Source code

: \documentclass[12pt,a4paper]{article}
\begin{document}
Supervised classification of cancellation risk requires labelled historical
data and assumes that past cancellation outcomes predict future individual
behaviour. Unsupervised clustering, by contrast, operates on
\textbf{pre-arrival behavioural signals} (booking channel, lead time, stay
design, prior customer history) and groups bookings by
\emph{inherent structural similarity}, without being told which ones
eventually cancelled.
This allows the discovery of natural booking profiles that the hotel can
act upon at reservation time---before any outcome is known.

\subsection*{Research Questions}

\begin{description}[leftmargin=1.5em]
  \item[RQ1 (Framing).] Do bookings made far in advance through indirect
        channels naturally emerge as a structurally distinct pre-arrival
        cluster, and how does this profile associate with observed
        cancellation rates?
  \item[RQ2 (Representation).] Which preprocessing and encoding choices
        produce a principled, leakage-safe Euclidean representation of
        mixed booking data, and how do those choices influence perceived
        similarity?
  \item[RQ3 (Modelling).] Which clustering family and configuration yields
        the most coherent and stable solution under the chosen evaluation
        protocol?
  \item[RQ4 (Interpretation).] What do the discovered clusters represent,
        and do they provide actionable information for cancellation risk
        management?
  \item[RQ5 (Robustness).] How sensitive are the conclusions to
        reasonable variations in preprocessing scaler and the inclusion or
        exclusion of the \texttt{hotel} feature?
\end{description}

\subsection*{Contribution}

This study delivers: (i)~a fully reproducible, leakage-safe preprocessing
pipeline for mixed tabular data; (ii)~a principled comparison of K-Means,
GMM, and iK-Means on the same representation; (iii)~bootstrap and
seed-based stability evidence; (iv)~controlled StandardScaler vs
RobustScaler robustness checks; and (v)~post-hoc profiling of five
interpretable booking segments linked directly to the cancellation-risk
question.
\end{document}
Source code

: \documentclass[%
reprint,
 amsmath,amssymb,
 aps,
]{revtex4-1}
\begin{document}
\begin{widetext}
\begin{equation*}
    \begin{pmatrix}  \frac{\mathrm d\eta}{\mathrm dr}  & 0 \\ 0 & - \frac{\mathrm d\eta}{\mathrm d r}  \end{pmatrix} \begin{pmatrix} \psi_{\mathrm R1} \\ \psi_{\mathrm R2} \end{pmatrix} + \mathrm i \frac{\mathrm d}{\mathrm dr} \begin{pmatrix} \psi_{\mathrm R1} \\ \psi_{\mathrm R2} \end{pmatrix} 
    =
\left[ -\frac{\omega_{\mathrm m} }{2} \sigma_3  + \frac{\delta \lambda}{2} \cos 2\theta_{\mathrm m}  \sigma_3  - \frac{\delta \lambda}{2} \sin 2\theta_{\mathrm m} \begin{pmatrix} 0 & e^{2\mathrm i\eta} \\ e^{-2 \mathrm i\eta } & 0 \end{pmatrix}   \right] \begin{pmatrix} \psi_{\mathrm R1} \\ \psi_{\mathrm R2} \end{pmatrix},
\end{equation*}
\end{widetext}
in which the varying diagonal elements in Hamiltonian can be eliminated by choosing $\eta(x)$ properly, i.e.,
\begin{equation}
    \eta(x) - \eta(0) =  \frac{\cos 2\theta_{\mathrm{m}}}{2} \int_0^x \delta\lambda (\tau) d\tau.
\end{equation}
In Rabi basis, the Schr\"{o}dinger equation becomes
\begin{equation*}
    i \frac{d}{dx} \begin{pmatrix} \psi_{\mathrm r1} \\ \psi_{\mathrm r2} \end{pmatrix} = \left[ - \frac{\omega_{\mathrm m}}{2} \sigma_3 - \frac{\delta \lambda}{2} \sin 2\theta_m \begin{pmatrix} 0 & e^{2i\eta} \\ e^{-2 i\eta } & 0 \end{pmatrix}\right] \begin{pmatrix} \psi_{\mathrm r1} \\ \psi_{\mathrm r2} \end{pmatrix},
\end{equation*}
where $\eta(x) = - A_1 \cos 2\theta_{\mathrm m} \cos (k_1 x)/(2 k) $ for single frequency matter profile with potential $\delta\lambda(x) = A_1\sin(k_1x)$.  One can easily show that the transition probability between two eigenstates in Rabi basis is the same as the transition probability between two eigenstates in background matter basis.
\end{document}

○ ○ ○ ○ ○

How many of the lines above include the string "bookings"? Only the number should be written.

2